The two principal strikes of the year-that of the oil workers at Bayonne and the fertilizer workers at Roosevelt, are taken out of their chronological order and placed in the front of this chapter. The others follow in regular order with such details regarding each of them as seemed necessary to an understanding of both causes and results.

STRIKE OF THE STANDARD OIL COMPANY EMPLOYES AT

BAYONNE.

On July 15th a strike, in many respects one of the most serious that has occurred in New Jersey in many years, began among a comparatively small group of employes of the Standard Oil Company's plant at Bayonne, known as still cleaners, who quit work early (2 A. M.) on the morning of * Thursday, July 15th, because a request they had made for an increase of wages had been refused. These men were paid from $17 to $18 per week and worked in a temperature of 200 degrees of heat. The physical strain involved in working under such conditons is very distressing, particularly in summer time, and the men concerned reasoned that its extreme severity should be recognized by an increase of wages, the advance demanded being 15 per cent. The work being otherwise disagreeable and trying, the strikers appeared to believe that securing men to take their places, in case the management of the plant should decide on that course, would not be an easy matter. Men were engaged for that purpose, however, and their first ap pearance at the gates of the plant at Constable Hook, around which the entire body of strikers had gathered on the morning of the day following the walk-out, was the signal for an outbreak of mob violence that, with brief intervals of comparative quiet, lasted nearly three weeks and taxed all the resources of the municipal and county authorities to keep under control. There were occasions, in fact, when the forces at command of the civil authorities appeared to be unequal to the task, and it seemed probable that the military power of the State would have to be invoked for the protection of life and property.

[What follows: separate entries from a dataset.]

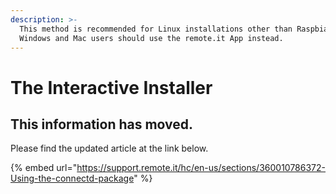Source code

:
 ```yaml
---
description: >-
  This method is recommended for Linux installations other than Raspbian. 
  Windows and Mac users should use the remote.it App instead.
---
```


# The Interactive Installer

## This information has moved.

Please find the updated article at the link below.

{% embed url="https://support.remote.it/hc/en-us/sections/360010786372-Using-the-connectd-package" %}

The first outbreak occurred when an attempt was made by the police to clear away the crowd that had gathered at the gates as two van loads of strike breakers were entering the plant. The crowd attempted to follow, but was held in check by the police long enough to permit the gates being closed and fastened securely. Toward evening a number of strike breakers seen leaving the plant were hotly pursued by the strikers, but all but one of them escaped; this man took refuge in a barber shop, where he was surrounded by a number of strikers and beaten into insensibility. This outbreak was quickly suppressed by the police, and six of the number most con

spicuous in the assault on the strike breaker were arrested, five charged with assault and battery and one with atrocious assault.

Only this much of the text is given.